Rebecca A Withey: It can take time to embrace your hearing aids 

Posted on March 1, 2024 by



In the same week that a friend proudly boasted how she had received some new sparkly hearing aid moulds, I came across a mother whose deaf daughter refuses to wear her hearing aids. This worried the parent.

“How can I help her to wear her hearing aids more?” She asked me.

Curious, I probed as to why the ten year old girl didn’t want to wear them. I discovered that not only was she the only person in her school class with hearing aids but she was the only person she knew who had them. She hadn’t socialised with any other deaf hearing aid wearers and therefore had negative feelings about looking ‘different.’

I understood this completely. In my primary school I was also the only child who had hearing aids and whilst it wasn’t the appearance of them that bothered me so much back then, in secondary school I did become self conscious of how I looked with these big bulky beige hearing aids sticking out of my ears.

I asked the parent more about the girl’s deafness level. How did she usually interact in day to day life? Was she managing comfortably without them?

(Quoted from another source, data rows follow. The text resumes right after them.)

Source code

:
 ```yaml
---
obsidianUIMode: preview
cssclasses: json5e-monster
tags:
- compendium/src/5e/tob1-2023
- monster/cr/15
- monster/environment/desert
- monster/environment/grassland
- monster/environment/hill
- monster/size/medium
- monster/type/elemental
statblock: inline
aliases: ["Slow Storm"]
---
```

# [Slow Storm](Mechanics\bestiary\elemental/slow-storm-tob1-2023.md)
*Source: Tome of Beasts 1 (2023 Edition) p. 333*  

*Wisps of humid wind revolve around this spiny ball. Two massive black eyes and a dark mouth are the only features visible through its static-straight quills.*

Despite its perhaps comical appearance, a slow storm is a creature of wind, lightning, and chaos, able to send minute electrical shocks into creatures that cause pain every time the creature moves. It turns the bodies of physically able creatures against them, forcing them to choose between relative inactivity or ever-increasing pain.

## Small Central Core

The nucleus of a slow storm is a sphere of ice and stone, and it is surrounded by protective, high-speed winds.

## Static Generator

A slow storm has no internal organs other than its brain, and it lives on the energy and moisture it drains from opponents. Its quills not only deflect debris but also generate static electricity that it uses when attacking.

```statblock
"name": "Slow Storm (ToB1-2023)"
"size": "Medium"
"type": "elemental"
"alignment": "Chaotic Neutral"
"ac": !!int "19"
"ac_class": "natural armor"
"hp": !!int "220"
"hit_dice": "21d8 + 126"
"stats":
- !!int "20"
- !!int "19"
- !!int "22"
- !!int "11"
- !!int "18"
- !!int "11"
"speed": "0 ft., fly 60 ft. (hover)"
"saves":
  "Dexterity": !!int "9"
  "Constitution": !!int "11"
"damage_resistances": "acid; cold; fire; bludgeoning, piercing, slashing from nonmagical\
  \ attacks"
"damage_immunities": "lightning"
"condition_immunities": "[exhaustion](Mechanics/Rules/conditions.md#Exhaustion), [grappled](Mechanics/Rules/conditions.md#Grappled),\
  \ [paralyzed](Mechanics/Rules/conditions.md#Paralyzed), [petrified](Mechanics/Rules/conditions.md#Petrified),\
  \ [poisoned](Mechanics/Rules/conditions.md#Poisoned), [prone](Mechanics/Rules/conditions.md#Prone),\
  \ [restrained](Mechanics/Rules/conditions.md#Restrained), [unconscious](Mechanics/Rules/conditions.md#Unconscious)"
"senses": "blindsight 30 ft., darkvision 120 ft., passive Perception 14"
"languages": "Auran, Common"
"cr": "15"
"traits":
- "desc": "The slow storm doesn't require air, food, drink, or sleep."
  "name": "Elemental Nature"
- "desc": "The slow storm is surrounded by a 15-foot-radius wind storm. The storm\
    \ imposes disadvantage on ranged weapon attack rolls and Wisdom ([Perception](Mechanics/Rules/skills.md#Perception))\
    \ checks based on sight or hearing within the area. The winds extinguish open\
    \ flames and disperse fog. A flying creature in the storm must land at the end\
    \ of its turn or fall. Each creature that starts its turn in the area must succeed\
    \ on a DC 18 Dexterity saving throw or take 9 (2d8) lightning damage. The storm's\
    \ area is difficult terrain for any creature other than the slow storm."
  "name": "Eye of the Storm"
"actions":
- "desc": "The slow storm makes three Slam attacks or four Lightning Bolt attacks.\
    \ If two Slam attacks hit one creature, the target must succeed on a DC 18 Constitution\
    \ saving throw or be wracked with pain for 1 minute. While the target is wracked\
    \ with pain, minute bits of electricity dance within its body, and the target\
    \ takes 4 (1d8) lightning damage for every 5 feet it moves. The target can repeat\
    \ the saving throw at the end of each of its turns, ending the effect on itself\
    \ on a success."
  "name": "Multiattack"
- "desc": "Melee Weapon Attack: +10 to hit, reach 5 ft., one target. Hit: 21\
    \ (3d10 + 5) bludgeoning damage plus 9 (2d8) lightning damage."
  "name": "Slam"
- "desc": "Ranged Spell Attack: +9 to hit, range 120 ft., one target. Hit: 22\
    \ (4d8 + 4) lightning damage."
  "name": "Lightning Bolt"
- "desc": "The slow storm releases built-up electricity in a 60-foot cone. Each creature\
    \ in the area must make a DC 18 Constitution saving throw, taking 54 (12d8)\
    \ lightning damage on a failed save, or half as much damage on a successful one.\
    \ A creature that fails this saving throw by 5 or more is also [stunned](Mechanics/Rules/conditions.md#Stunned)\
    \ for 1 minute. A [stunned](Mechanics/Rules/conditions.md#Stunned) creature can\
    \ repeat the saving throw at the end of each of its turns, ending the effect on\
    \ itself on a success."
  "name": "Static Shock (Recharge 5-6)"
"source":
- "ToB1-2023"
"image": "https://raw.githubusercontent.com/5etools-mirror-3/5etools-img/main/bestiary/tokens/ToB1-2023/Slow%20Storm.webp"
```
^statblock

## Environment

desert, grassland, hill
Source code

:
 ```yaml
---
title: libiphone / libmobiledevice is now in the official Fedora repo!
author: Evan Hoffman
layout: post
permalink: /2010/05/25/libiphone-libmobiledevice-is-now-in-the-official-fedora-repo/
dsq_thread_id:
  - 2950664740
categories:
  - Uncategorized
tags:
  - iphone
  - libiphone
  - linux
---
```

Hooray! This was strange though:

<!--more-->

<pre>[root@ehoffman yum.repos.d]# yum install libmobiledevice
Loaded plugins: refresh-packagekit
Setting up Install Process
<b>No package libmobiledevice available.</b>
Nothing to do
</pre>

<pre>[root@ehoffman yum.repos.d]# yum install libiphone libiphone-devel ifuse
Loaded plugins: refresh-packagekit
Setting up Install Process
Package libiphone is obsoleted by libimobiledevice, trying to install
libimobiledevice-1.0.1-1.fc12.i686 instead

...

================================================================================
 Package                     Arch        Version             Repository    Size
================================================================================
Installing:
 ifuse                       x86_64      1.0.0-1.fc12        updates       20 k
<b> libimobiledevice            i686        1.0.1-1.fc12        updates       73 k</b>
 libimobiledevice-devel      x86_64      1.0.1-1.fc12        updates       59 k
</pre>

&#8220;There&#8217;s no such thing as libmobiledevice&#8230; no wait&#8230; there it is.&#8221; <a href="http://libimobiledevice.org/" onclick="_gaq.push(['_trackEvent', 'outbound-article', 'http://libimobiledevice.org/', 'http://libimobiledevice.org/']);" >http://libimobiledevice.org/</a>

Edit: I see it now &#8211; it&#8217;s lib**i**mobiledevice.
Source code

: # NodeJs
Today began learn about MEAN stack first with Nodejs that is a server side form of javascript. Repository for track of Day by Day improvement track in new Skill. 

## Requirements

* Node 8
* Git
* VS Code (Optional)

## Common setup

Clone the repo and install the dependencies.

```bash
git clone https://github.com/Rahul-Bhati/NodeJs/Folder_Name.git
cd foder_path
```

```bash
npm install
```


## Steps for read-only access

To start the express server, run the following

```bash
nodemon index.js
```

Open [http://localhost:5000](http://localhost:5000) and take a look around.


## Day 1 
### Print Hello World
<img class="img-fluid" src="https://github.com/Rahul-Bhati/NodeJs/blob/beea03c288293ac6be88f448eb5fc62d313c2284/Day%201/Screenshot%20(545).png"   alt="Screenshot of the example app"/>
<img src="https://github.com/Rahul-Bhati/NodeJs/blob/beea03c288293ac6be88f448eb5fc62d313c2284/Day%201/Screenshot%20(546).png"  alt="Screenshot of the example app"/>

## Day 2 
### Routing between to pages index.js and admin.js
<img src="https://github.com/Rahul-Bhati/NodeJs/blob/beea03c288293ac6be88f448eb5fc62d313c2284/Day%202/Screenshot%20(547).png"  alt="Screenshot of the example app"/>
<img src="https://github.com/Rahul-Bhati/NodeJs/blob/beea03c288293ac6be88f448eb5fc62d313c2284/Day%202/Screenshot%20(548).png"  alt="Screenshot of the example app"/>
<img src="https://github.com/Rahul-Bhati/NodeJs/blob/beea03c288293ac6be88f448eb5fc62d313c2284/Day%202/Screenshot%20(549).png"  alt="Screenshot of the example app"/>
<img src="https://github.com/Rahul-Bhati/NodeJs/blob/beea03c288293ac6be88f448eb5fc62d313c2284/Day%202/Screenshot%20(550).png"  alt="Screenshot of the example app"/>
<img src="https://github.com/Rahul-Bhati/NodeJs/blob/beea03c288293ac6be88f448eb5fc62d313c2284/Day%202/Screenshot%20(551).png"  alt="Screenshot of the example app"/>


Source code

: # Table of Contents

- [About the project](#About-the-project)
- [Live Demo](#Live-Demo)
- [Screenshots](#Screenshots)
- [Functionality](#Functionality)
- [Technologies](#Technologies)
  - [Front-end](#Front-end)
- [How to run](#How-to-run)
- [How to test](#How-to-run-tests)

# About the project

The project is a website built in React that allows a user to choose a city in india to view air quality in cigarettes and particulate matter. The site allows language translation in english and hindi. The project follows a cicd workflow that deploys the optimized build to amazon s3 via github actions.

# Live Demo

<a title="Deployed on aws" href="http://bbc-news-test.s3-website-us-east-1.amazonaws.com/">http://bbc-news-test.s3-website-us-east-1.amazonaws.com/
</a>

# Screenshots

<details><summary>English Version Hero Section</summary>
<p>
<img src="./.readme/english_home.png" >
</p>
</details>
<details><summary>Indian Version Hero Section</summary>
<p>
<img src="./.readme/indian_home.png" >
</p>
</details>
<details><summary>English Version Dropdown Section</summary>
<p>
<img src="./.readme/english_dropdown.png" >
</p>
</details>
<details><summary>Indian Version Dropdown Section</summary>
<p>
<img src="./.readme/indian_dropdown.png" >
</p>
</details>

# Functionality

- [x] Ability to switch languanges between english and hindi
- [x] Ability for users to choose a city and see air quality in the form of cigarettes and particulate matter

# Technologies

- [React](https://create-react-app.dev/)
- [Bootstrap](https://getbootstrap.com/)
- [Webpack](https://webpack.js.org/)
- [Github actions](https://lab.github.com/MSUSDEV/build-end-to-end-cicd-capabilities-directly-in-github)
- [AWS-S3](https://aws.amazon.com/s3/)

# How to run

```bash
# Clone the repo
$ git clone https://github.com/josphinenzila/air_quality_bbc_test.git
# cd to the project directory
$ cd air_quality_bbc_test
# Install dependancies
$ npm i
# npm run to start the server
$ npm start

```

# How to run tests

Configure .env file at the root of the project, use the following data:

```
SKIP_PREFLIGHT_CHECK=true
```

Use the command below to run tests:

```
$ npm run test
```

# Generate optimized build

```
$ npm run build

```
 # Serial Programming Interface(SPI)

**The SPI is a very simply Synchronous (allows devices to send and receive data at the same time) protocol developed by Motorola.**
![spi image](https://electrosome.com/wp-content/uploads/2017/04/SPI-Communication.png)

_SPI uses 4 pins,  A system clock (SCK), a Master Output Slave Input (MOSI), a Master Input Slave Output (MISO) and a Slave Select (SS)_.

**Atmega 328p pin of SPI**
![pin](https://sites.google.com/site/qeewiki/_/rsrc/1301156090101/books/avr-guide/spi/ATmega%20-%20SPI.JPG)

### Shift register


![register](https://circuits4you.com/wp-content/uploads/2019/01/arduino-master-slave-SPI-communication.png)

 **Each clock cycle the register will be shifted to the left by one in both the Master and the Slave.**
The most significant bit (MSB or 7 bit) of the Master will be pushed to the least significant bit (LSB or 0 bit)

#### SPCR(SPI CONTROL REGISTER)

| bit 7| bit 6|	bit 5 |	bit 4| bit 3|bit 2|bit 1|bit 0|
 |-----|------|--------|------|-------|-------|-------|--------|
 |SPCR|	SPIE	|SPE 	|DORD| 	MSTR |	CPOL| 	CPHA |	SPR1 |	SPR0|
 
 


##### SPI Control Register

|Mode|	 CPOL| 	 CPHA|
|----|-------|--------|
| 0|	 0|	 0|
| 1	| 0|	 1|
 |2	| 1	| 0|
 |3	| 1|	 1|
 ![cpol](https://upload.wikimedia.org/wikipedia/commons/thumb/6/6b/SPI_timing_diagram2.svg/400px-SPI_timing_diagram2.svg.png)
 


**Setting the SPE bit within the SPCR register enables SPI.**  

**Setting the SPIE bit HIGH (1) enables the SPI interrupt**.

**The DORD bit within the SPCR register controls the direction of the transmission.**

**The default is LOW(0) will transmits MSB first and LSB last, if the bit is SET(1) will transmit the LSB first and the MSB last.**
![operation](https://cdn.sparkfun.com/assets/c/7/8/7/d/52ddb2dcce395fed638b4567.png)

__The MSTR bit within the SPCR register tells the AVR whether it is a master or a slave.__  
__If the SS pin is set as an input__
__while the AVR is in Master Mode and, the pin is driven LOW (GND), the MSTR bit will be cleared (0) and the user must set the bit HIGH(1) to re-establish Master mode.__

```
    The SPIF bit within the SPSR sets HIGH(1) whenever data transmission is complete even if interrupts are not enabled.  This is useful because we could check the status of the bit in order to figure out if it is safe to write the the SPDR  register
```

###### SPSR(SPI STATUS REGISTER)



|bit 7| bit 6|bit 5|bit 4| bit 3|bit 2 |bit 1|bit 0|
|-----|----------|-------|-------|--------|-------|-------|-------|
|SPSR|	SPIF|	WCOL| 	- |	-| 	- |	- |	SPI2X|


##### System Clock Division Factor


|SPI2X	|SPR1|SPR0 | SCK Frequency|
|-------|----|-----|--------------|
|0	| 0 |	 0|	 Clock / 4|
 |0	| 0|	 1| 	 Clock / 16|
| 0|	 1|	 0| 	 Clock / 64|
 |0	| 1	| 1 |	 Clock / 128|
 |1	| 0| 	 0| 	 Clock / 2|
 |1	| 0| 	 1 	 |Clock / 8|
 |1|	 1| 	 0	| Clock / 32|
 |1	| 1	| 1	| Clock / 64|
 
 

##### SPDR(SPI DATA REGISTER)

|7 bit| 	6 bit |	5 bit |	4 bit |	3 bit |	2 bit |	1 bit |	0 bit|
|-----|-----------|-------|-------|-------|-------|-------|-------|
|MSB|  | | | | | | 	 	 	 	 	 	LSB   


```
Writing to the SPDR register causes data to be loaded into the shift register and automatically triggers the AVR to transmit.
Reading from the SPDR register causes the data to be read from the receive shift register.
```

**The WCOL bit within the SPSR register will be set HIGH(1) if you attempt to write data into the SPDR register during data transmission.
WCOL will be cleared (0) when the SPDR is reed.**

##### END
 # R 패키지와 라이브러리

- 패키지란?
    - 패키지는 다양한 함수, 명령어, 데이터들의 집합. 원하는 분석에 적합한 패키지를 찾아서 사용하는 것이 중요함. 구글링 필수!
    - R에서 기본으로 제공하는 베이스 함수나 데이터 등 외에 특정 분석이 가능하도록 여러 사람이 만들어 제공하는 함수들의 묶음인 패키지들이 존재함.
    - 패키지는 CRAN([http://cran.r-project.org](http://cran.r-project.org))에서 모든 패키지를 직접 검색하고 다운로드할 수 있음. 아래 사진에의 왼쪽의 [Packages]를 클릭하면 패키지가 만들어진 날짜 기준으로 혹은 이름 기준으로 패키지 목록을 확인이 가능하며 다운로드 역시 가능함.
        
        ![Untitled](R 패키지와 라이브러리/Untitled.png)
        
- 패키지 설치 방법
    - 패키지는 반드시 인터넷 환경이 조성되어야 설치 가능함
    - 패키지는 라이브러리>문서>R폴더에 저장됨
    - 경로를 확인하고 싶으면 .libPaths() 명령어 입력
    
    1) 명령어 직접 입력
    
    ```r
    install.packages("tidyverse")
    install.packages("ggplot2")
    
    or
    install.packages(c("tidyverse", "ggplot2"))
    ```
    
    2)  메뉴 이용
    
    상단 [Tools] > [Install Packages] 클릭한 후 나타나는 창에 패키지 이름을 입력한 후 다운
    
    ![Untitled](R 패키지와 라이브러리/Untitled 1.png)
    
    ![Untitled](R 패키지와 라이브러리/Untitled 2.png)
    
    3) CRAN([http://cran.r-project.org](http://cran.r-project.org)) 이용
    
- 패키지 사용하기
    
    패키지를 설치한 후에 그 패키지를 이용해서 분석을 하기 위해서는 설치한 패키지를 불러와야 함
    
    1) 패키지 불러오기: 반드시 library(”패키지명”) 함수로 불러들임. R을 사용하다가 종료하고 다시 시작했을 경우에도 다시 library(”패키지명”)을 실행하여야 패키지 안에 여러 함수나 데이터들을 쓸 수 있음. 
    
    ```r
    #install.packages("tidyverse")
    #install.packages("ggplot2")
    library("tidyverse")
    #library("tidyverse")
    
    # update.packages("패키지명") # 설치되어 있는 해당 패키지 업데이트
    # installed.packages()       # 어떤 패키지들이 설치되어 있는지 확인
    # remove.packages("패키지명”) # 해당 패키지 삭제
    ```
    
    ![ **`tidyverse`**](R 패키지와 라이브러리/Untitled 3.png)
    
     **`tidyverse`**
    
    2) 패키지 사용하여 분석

The answer was yes. The girl has a moderate hearing loss and therefore only missed some high frequency sounds and if there wasn’t too much background noise she could follow instructions and what was being said quite easily.

The mother mentioned how the girl complained that the noise level in the classroom was uncomfortably loud with her hearing aids despite the teachers insisting that all noise was kept to a minimum.

Reflecting on my own experience again, I understood this. Hearing aids amplify sounds and they can sound strange, robotic and even harsh on the ears.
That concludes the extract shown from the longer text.